Authored By: Shashank Kumar
Chanakya National Law University
Abstract
This article explores legal frameworks regulating artificial intelligence (AI) in data privacy, addressing the tension between fostering innovation and protecting individual rights. It examines key regulations, such as the EU’s Artificial Intelligence Act and U.S. state privacy laws, alongside case law and global standards. The article advocates for harmonized AI regulations to ensure privacy without hindering progress, offering policy recommendations for stakeholders.
Introduction
Artificial intelligence (AI) drives innovation across industries by processing vast datasets, but its reliance on personal data raises critical privacy concerns. In 2025, regulators worldwide face the challenge of balancing AI’s potential with robust data protection. This article addresses the question: How can legal frameworks reconcile AI-driven innovation with individual privacy rights? It is structured to provide background on AI and privacy laws, analyze regulatory approaches, discuss implications, and propose solutions.
Background
AI systems, which emulate human cognitive functions, depend on personal data to train algorithms. See Alan Turing, Computing Machinery and Intelligence, 59 Mind 433 (1950). Data privacy laws, like the EU’s General Data Protection Regulation (GDPR), safeguard personal information. Regulation (EU) 2016/679, 2016 O.J. (L 119) 1. In the U.S., state laws such as the California Consumer Privacy Act (CCPA) govern data use. Cal. Civ. Code § 1798.100 (West 2020).

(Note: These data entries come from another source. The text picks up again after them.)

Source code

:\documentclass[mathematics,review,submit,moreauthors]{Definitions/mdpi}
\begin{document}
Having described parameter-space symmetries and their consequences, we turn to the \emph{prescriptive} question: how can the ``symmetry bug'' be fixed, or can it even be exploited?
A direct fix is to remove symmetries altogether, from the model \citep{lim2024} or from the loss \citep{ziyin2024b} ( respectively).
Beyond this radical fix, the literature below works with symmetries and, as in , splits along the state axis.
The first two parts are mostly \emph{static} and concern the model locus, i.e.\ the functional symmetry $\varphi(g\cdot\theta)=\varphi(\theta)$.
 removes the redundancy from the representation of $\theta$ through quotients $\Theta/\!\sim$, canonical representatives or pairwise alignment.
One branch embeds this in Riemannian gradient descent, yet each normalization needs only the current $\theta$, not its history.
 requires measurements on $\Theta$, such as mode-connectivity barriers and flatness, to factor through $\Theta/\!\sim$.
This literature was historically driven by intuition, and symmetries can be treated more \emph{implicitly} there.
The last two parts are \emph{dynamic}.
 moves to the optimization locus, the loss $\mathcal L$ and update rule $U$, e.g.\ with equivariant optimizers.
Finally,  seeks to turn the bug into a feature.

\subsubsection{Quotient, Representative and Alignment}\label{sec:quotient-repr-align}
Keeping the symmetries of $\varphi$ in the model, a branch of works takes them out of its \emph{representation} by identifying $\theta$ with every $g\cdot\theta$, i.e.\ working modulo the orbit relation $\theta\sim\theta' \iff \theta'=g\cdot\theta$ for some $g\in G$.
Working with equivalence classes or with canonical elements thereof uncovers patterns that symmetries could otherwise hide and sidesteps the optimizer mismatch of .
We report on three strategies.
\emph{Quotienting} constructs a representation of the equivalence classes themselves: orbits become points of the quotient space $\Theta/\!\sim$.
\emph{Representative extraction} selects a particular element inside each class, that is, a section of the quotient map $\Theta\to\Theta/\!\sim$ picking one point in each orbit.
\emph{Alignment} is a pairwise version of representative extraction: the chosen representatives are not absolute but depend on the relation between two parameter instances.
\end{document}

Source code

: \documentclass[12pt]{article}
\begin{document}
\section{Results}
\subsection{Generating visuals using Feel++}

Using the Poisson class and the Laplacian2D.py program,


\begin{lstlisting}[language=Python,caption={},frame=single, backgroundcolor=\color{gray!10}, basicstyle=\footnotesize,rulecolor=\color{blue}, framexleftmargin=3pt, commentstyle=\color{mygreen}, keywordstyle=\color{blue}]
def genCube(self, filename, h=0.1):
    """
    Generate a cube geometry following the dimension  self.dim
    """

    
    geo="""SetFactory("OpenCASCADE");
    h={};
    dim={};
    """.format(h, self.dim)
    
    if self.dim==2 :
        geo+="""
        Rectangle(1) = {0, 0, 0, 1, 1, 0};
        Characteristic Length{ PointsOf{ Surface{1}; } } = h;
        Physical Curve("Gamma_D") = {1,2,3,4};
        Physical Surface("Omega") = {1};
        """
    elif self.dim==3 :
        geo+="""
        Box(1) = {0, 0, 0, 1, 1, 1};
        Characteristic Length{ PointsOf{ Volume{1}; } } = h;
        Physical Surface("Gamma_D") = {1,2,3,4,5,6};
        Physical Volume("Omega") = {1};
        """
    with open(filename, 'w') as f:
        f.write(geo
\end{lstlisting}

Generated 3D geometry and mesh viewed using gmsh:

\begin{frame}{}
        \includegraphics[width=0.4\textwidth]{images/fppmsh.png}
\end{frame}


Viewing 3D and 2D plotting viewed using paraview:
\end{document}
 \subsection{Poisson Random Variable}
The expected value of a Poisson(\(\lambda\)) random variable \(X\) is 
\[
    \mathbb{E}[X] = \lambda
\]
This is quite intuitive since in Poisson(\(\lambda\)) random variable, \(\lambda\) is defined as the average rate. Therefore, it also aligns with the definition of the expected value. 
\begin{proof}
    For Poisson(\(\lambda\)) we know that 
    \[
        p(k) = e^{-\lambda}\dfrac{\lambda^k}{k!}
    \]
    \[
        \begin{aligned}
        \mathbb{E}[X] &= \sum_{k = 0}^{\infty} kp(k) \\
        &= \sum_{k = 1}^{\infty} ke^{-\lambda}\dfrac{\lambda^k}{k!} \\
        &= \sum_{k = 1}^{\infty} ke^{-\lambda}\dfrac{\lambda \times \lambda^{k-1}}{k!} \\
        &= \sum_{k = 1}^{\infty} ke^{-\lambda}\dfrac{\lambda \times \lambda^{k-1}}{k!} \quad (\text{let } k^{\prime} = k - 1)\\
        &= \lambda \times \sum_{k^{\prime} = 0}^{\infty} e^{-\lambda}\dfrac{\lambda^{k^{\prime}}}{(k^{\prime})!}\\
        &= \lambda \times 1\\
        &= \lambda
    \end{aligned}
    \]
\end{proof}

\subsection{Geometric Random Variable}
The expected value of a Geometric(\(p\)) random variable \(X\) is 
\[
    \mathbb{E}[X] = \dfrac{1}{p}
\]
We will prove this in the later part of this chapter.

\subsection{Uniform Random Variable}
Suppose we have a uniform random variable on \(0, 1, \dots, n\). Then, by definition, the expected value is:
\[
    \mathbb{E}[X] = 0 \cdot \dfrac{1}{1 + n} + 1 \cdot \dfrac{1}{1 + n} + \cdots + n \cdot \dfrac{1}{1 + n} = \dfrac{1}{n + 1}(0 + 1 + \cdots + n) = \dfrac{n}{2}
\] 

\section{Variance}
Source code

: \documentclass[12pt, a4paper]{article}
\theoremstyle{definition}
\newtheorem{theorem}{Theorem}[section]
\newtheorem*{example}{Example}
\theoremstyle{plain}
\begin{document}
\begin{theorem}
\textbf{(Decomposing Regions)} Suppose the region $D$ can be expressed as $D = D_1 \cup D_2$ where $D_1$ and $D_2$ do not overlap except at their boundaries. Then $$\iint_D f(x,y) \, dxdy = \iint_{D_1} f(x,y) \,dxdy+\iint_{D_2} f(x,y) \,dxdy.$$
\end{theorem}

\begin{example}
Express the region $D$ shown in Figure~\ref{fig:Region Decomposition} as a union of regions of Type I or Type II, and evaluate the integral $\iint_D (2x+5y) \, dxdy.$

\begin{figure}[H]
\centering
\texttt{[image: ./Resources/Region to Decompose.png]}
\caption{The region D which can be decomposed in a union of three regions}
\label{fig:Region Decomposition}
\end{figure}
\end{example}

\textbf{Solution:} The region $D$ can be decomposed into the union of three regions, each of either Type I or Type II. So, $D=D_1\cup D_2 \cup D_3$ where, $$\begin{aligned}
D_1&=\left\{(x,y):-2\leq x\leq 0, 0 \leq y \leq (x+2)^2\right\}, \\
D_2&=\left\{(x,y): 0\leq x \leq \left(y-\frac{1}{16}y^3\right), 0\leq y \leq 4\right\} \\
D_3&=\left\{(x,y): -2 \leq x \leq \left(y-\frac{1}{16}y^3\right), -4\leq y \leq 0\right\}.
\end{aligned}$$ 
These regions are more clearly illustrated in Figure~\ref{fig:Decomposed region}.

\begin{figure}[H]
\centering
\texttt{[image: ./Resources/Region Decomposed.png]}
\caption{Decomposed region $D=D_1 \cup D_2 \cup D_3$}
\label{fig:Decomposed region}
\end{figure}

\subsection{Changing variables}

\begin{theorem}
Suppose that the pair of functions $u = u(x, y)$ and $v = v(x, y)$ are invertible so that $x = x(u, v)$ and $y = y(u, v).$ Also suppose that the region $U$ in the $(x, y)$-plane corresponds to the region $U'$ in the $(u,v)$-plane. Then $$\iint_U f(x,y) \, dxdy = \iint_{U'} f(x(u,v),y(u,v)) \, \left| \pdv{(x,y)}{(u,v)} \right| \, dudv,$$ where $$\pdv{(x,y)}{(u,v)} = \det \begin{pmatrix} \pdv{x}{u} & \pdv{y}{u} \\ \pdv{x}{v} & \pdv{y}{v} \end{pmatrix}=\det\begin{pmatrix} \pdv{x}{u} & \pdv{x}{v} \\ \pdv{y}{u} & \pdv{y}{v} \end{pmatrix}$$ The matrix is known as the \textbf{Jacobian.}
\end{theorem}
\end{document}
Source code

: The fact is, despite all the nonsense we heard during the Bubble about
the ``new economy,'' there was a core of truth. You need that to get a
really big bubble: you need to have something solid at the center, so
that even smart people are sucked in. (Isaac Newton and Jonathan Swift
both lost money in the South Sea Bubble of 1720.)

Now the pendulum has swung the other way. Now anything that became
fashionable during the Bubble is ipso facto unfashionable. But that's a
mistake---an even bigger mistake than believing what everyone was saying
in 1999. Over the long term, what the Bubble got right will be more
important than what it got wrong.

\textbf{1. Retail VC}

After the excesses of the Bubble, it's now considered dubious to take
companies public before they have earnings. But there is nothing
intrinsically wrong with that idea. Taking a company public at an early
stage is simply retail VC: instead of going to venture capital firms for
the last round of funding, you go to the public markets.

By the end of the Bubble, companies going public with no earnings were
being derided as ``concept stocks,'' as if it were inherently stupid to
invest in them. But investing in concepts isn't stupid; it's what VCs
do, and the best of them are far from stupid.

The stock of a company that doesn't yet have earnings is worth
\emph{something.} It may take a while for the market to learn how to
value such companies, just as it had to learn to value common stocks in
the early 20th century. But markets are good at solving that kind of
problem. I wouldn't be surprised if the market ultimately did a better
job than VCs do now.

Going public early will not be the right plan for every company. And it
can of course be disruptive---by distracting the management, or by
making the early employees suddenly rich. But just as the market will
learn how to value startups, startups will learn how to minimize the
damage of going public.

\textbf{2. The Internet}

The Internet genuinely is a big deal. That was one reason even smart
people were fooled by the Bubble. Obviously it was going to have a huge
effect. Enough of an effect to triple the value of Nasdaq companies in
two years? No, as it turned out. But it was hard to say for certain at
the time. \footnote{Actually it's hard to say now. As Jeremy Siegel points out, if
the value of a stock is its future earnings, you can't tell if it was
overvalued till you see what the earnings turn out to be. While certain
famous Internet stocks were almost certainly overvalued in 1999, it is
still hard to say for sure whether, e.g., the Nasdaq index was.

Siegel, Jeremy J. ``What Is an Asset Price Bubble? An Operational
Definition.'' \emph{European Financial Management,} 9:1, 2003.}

AI’s rapid growth has outpaced regulation, creating privacy gaps, particularly with technologies like facial recognition. Carpenter v. United States, 138 S. Ct. 2206, 2217 (2018). Global standards, such as the OECD Principles on AI, emphasize transparency and accountability. Org. for Econ. Co-op. & Dev., Recommendation of the Council on Artificial Intelligence, OECD/LEGAL/0449 (2019).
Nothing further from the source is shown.